For years, the conventional wisdom in reproductive healthcare has dictated that long-acting reversible contraceptives, such as intrauterine devices (IUDs) and implants, are the gold standard for preventing unintended pregnancies. This belief was heavily reinforced by a landmark 2012 study, the Contraceptive CHOICE Project, which reported that user-controlled options like the pill, patch, or vaginal ring resulted in failure rates roughly twenty times higher than their long-acting counterparts. However, groundbreaking new research from the University of Utah is turning this paternalistic assumption on its head. The HER Salt Lake Contraceptive Initiative has demonstrated that when patients are given the autonomy to choose their preferred birth control method—and are backed by robust, barrier-free healthcare support—the gap in effectiveness between different contraceptives virtually disappears.
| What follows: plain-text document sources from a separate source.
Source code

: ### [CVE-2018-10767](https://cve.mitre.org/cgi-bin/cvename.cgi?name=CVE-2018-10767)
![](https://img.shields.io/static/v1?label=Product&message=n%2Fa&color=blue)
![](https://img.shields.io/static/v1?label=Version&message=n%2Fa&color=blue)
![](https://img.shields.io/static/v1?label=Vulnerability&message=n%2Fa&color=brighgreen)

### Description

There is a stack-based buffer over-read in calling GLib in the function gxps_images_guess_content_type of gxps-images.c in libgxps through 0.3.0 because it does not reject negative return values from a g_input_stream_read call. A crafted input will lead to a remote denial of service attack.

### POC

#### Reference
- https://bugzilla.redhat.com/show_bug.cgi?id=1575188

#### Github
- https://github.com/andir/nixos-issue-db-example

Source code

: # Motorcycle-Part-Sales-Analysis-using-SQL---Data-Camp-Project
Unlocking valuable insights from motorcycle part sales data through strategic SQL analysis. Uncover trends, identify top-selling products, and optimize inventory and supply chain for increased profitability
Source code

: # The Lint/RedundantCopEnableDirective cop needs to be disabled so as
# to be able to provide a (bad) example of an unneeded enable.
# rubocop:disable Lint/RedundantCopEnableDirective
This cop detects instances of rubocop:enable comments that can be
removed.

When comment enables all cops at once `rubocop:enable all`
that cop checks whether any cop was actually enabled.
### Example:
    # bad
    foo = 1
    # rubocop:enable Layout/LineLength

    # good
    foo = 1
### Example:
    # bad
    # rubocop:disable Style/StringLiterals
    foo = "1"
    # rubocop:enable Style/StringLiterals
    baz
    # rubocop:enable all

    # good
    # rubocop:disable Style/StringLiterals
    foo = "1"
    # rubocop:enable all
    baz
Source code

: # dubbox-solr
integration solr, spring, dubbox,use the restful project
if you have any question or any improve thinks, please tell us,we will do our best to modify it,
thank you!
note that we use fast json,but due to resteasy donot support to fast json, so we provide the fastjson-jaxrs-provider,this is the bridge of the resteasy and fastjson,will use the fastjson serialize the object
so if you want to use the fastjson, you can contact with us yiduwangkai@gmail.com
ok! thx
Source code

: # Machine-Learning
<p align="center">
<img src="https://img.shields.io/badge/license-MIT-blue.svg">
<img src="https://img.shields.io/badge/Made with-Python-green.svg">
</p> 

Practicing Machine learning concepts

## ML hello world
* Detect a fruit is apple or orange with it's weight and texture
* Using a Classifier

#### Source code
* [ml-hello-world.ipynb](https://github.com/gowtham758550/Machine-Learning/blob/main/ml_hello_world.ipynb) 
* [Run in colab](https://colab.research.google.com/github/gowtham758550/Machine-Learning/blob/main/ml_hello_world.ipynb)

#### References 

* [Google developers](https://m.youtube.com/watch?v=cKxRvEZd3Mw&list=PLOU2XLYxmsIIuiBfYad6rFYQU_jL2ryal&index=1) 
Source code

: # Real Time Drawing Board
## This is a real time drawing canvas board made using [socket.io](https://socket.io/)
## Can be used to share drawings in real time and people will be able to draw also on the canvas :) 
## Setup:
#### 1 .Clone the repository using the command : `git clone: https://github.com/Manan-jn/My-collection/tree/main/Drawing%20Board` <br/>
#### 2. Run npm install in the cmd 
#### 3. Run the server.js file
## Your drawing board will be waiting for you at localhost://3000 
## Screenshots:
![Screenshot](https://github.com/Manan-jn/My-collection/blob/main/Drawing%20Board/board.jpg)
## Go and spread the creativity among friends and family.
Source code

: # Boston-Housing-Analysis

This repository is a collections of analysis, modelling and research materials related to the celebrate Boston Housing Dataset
Published in JAMA Network Open, the HER Salt Lake study followed over 4,000 participants aged 16 to 45 who wished to avoid pregnancy for at least a year. To ensure the study reached those who face the steepest systemic hurdles, eligibility was focused on individuals with incomes below the federal poverty threshold. Participants were given their choice among seven reversible contraceptive methods: hormonal IUDs, copper IUDs, implants, injectable contraceptives, birth control pills, vaginal rings, and male condoms. Rather than pushing patients toward the most highly effective clinical options, healthcare providers prioritized person-centered contraceptive counseling, which focuses entirely on the patient’s individual lifestyle, values, and concerns—such as avoiding specific side effects or maintaining the ability to start and stop a method without a doctor’s visit.
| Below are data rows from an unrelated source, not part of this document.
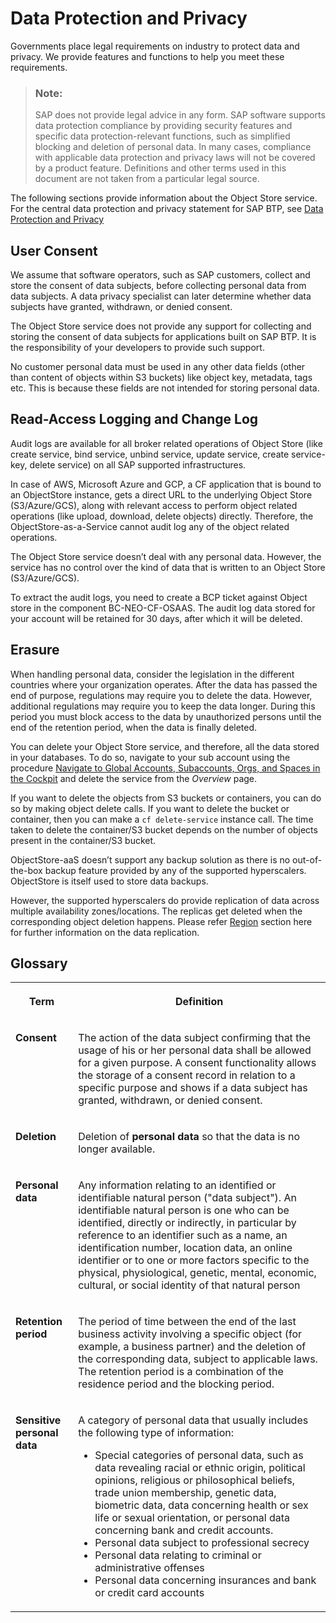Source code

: <!-- loiodab81b685105424ca84d74406d244560 -->

# Data Protection and Privacy

Governments place legal requirements on industry to protect data and privacy. We provide features and functions to help you meet these requirements.

> ### Note:  
> SAP does not provide legal advice in any form. SAP software supports data protection compliance by providing security features and specific data protection-relevant functions, such as simplified blocking and deletion of personal data. In many cases, compliance with applicable data protection and privacy laws will not be covered by a product feature. Definitions and other terms used in this document are not taken from a particular legal source.

The following sections provide information about the Object Store service. For the central data protection and privacy statement for SAP BTP, see [Data Protection and Privacy](https://help.sap.com/viewer/65de2977205c403bbc107264b8eccf4b/Cloud/en-US/7e513d31704a4a87831191e504ca850a.html)



<a name="loiodab81b685105424ca84d74406d244560__section_cxt_tv5_fcb"/>

## User Consent

We assume that software operators, such as SAP customers, collect and store the consent of data subjects, before collecting personal data from data subjects. A data privacy specialist can later determine whether data subjects have granted, withdrawn, or denied consent.

The Object Store service does not provide any support for collecting and storing the consent of data subjects for applications built on SAP BTP. It is the responsibility of your developers to provide such support.

No customer personal data must be used in any other data fields \(other than content of objects within S3 buckets\) like object key, metadata, tags etc. This is because these fields are not intended for storing personal data.



<a name="loiodab81b685105424ca84d74406d244560__section_k2f_r3h_fdb"/>

## Read-Access Logging and Change Log

Audit logs are available for all broker related operations of Object Store \(like create service, bind service, unbind service, update service, create service-key, delete service\) on all SAP supported infrastructures.

In case of AWS, Microsoft Azure and GCP, a CF application that is bound to an ObjectStore instance, gets a direct URL to the underlying Object Store \(S3/Azure/GCS\), along with relevant access to perform object related operations \(like upload, download, delete objects\) directly. Therefore, the ObjectStore-as-a-Service cannot audit log any of the object related operations.

The Object Store service doesn’t deal with any personal data. However, the service has no control over the kind of data that is written to an Object Store \(S3/Azure/GCS\).

To extract the audit logs, you need to create a BCP ticket against Object store in the component BC-NEO-CF-OSAAS. The audit log data stored for your account will be retained for 30 days, after which it will be deleted.



<a name="loiodab81b685105424ca84d74406d244560__section_nsx_cx5_fcb"/>

## Erasure

When handling personal data, consider the legislation in the different countries where your organization operates. After the data has passed the end of purpose, regulations may require you to delete the data. However, additional regulations may require you to keep the data longer. During this period you must block access to the data by unauthorized persons until the end of the retention period, when the data is finally deleted.

You can delete your Object Store service, and therefore, all the data stored in your databases. To do so, navigate to your sub account using the procedure [Navigate to Global Accounts, Subaccounts, Orgs, and Spaces in the Cockpit](https://help.sap.com/viewer/65de2977205c403bbc107264b8eccf4b/Cloud/en-US/5bf87353bf994819b8803e5910d8450f.html) and delete the service from the *Overview* page.

If you want to delete the objects from S3 buckets or containers, you can do so by making object delete calls. If you want to delete the bucket or container, then you can make a `cf delete-service` instance call. The time taken to delete the container/S3 bucket depends on the number of objects present in the container/S3 bucket.

ObjectStore-aaS doesn’t support any backup solution as there is no out-of-the-box backup feature provided by any of the supported hyperscalers. ObjectStore is itself used to store data backups.

However, the supported hyperscalers do provide replication of data across multiple availability zones/locations. The replicas get deleted when the corresponding object deletion happens. Please refer [Region](https://help.sap.com/viewer/2ee77ef7ea4648f9ab2c54ee3aef0a29/Cloud/en-US/8c20208a0891482b90bc6192633239b8.html) section here for further information on the data replication.



<a name="loiodab81b685105424ca84d74406d244560__section_fgx_xv5_fcb"/>

## Glossary


<table>
<tr>
<th valign="top">

Term

</th>
<th valign="top">

Definition

</th>
</tr>
<tr>
<td valign="top">

**Consent** 

</td>
<td valign="top">

The action of the data subject confirming that the usage of his or her personal data shall be allowed for a given purpose. A consent functionality allows the storage of a consent record in relation to a specific purpose and shows if a data subject has granted, withdrawn, or denied consent.

</td>
</tr>
<tr>
<td valign="top">

**Deletion** 

</td>
<td valign="top">

Deletion of **personal data** so that the data is no longer available.

</td>
</tr>
<tr>
<td valign="top">

**Personal data** 

</td>
<td valign="top">

Any information relating to an identified or identifiable natural person \("data subject"\). An identifiable natural person is one who can be identified, directly or indirectly, in particular by reference to an identifier such as a name, an identification number, location data, an online identifier or to one or more factors specific to the physical, physiological, genetic, mental, economic, cultural, or social identity of that natural person

</td>
</tr>
<tr>
<td valign="top">

**Retention period** 

</td>
<td valign="top">

The period of time between the end of the last business activity involving a specific object \(for example, a business partner\) and the deletion of the corresponding data, subject to applicable laws. The retention period is a combination of the residence period and the blocking period.

</td>
</tr>
<tr>
<td valign="top">

**Sensitive personal data** 

</td>
<td valign="top">

A category of personal data that usually includes the following type of information:

-   Special categories of personal data, such as data revealing racial or ethnic origin, political opinions, religious or philosophical beliefs, trade union membership, genetic data, biometric data, data concerning health or sex life or sexual orientation, or personal data concerning bank and credit accounts.
-   Personal data subject to professional secrecy
-   Personal data relating to criminal or administrative offenses
-   Personal data concerning insurances and bank or credit card accounts



</td>
</tr>
</table>

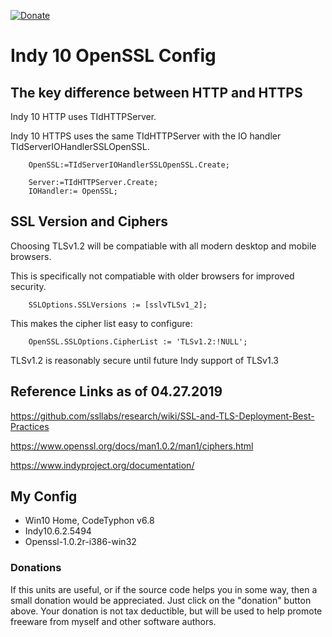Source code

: [![Donate](https://img.shields.io/badge/Donate-PayPal-red.svg)](https://www.paypal.me/JimDreherHome)

# Indy 10 OpenSSL Config

## The key difference between HTTP and HTTPS

Indy 10 HTTP uses TIdHTTPServer.

Indy 10 HTTPS uses the same TIdHTTPServer with the IO handler TIdServerIOHandlerSSLOpenSSL.

		OpenSSL:=TIdServerIOHandlerSSLOpenSSL.Create;
		
		Server:=TIdHTTPServer.Create;
		IOHandler:= OpenSSL;

## SSL Version and Ciphers

Choosing TLSv1.2 will be compatiable with all modern desktop and mobile browsers.
	
This is specifically not compatiable with older browsers for improved security.
	
		SSLOptions.SSLVersions := [sslvTLSv1_2];
	
This makes the cipher list easy to configure:
	
		OpenSSL.SSLOptions.CipherList := 'TLSv1.2:!NULL';
		
TLSv1.2 is reasonably secure until future Indy support of TLSv1.3 

## Reference Links as of 04.27.2019

https://github.com/ssllabs/research/wiki/SSL-and-TLS-Deployment-Best-Practices
	
https://www.openssl.org/docs/man1.0.2/man1/ciphers.html
	
https://www.indyproject.org/documentation/
	
## My Config

- Win10 Home, CodeTyphon v6.8
- Indy10.6.2.5494
- Openssl-1.0.2r-i386-win32

### Donations

If this units are useful, or if the source code helps you in some way, then a small donation would be appreciated.  Just click on the "donation" button above.  Your donation is not tax deductible, but will be used to help promote freeware from myself and other software authors.
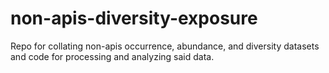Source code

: # non-apis-diversity-exposure
Repo for collating non-apis occurrence, abundance, and diversity datasets and code for processing and analyzing said data. 
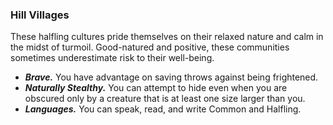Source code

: ### Hill Villages
These halfling cultures pride themselves on their relaxed nature and calm in the midst of turmoil. Good-natured and positive, these communities sometimes underestimate risk to their well-being.
- ***Brave.*** You have advantage on saving throws against being frightened.
- ***Naturally Stealthy.*** You can attempt to hide even when you are obscured only by a creature that is at least one size larger than you.
- ***Languages.*** You can speak, read, and write Common and Halfling.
Once patients selected their preferred method, the initiative ensured they received it immediately, alongside consistent support, refills, and the absolute freedom to switch or discontinue their birth control at any time. The results of this supportive approach were remarkable. Over the course of the three-year study, during which an impressive 82 percent of participants remained enrolled, researchers tracked how long people stuck with their selected method and documented any contraceptive failures. Out of thousands of participants, only 96 pregnancies occurred, revealing an incredibly narrow variation in success rates across almost all options. For every 100 users per year, the failure rate was an incredibly low 0.7 for hormonal IUDs, 0.8 for implants, 1.1 for copper IUDs and injectables, 1.4 for vaginal rings, and 1.6 for birth control pills. Even male condoms, though limited by a small sample size in the study, maintained a low failure rate of 2.6 per 100 users.
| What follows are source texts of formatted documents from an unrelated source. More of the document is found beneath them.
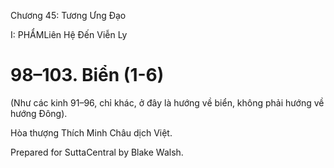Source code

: 

Chương 45: Tương Ưng Ðạo

I: PHẨMLiên Hệ Ðến Viễn Ly

# 98–103. Biển (1-6)

(Như các kinh 91–96, chỉ khác, ở đây là hướng về biển, không phải hướng về hướng Ðông).

Hòa thượng Thích Minh Châu dịch Việt.

Prepared for SuttaCentral by Blake Walsh.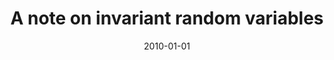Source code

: ---
# Documentation: https://wowchemy.com/docs/managing-content/

title: A note on invariant random variables
subtitle: ''
summary: ''
authors:
- Jacek Cichoń
- Marek Klonowski
tags: []
categories: []
date: '2010-01-01'
lastmod: 2022-10-07T05:13:31Z
featured: false
draft: false

# Featured image
# To use, add an image named `featured.jpg/png` to your page's folder.
# Focal points: Smart, Center, TopLeft, Top, TopRight, Left, Right, BottomLeft, Bottom, BottomRight.
image:
  caption: ''
  focal_point: ''
  preview_only: false

# Projects (optional).
#   Associate this post with one or more of your projects.
#   Simply enter your project's folder or file name without extension.
#   E.g. `projects = ["internal-project"]` references `content/project/deep-learning/index.md`.
#   Otherwise, set `projects = []`.
projects: []
publishDate: '2022-10-07T05:13:29.927735Z'
publication_types:
- '2'
abstract: ''
publication: '*Discrete Mathematics and Theoretical Computer Science*'
links:
- name: URL
  url: https://dmtcs.episciences.org/2786
---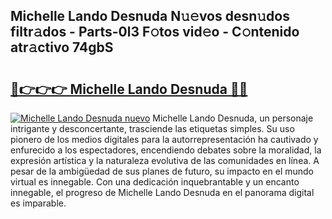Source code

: ## Michelle Lando Desnuda N𝚞𝚎vos desn𝚞dos filtr𝚊dos - Parts-0l3 F𝚘tos vid𝚎o - C𝚘ntenido atr𝚊ctivo 74gbS

# <h2><a href="http://mbbgmv.tromn.icu/?c=Michelle+Lando+Desnuda">🔗👉👉👉 Michelle Lando Desnuda 🔗🔗</a></h2>

[![Michelle Lando Desnuda nuevo](https://i.imgur.com/pEAQMta.gif)](http://mbbgmv.tromn.icu/?c=Michelle+Lando+Desnuda)
Michelle Lando Desnuda, un personaje intrigante y desconcertante, trasciende las etiquetas simples. Su uso pionero de los medios digitales para la autorrepresentación ha cautivado y enfurecido a los espectadores, encendiendo debates sobre la moralidad, la expresión artística y la naturaleza evolutiva de las comunidades en línea. A pesar de la ambigüedad de sus planes de futuro, su impacto en el mundo virtual es innegable. Con una dedicación inquebrantable y un encanto innegable, el progreso de Michelle Lando Desnuda en el panorama digital es imparable.
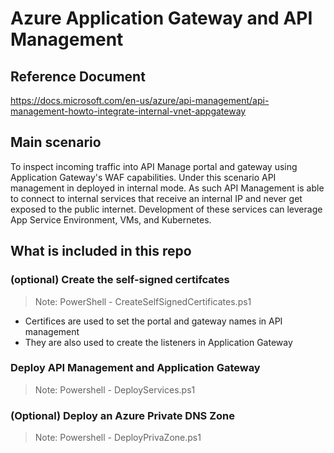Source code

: # Azure Application Gateway and API Management

## Reference Document
https://docs.microsoft.com/en-us/azure/api-management/api-management-howto-integrate-internal-vnet-appgateway

## Main scenario

To inspect incoming traffic into API Manage portal and gateway using Application Gateway's WAF capabilities. Under this scenario API management in deployed in internal mode. As such API Management is able to connect to internal services that receive an internal IP and never get exposed to the public internet. Development of these services can leverage App Service Environment, VMs, and Kubernetes.

## What is included in this repo

### (optional) Create the self-signed certifcates
> Note: PowerShell - CreateSelfSignedCertificates.ps1

- Certifices are used to set the portal and gateway names in API management
- They are also used to create the listeners in Application Gateway

### Deploy API Management and Application Gateway
> Note: Powershell - DeployServices.ps1

### (Optional) Deploy an Azure Private DNS Zone

> Note: Powershell - DeployPrivaZone.ps1


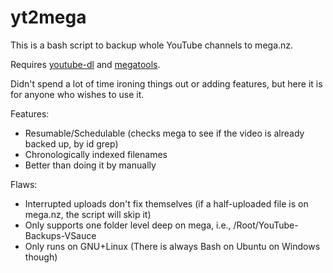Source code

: # yt2mega
This is a bash script to backup whole YouTube channels to mega.nz.

Requires [youtube-dl](https://github.com/rg3/youtube-dl) and [megatools](https://github.com/megous/megatools).

Didn't spend a lot of time ironing things out or adding features, but here it is for anyone who wishes to use it.

Features:
- Resumable/Schedulable (checks mega to see if the video is already backed up, by id grep)
- Chronologically indexed filenames
- Better than doing it by manually

Flaws:
- Interrupted uploads don't fix themselves (if a half-uploaded file is on mega.nz, the script will skip it)
- Only supports one folder level deep on mega, i.e., /Root/YouTube-Backups-VSauce
- Only runs on GNU+Linux (There is always Bash on Ubuntu on Windows though)
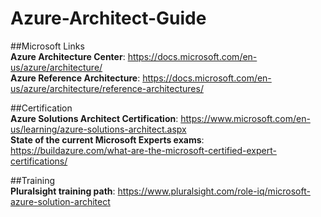 # Azure-Architect-Guide

##Microsoft Links </br>
**Azure Architecture Center**: https://docs.microsoft.com/en-us/azure/architecture/ </br>
**Azure Reference Architecture**: https://docs.microsoft.com/en-us/azure/architecture/reference-architectures/</br>

##Certification </br>
**Azure Solutions Architect Certification**: https://www.microsoft.com/en-us/learning/azure-solutions-architect.aspx</br>
**State of the current Microsoft Experts exams**: https://buildazure.com/what-are-the-microsoft-certified-expert-certifications/</br>

##Training </br>
**Pluralsight training path**: https://www.pluralsight.com/role-iq/microsoft-azure-solution-architect</br>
This newfound logic of choice and parity represents a massive shift from medical trends that often coerced or strongly pushed patients toward long-acting implants and IUDs. Reproductive health experts point out that the high failure rates historically associated with short-term methods are rarely the fault of the individual. Rather, they are the product of systemic barriers—the “small disruptions” of daily life that accumulate to create gaps in protection. For a low-income individual, missing a birth control pill or delaying a vaginal ring insertion is often not a matter of simple forgetfulness. Instead, it is driven by the inability to take unpaid time off from work, lack of reliable transportation to reach a pharmacy, unexpected out-of-pocket costs, or difficulty scheduling timely doctor appointments for refills. By removing these structural pain points from the equation, the HER Salt Lake initiative allowed user-driven methods to perform at their absolute highest potential.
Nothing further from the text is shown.